- _Work instruction_
In the entries below, the word "begin" appears on some lines. Copy each of those lines.

----------

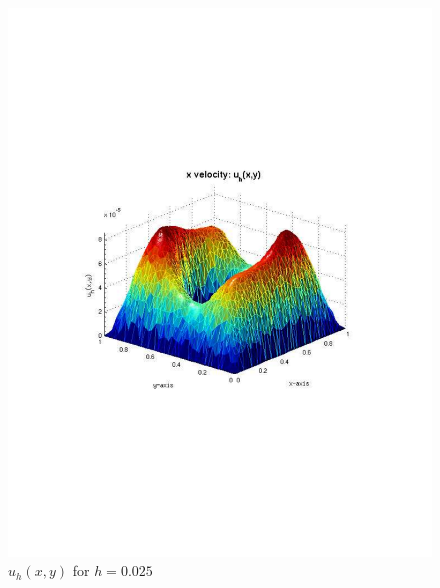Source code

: \documentclass[12pt]{article}
\begin{document}
                \begin{figure}[htb]
                    \begin{center}
                \includegraphics[scale=0.50]{./../files/box-circle/u.pdf}
                \caption{$u_h(x,y)$ for $h = 0.025$}
            \end{center}
            \end{figure}
\end{document}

----------

- _Written response_
\begin{document}
                \begin{figure}[htb]
                    \begin{center}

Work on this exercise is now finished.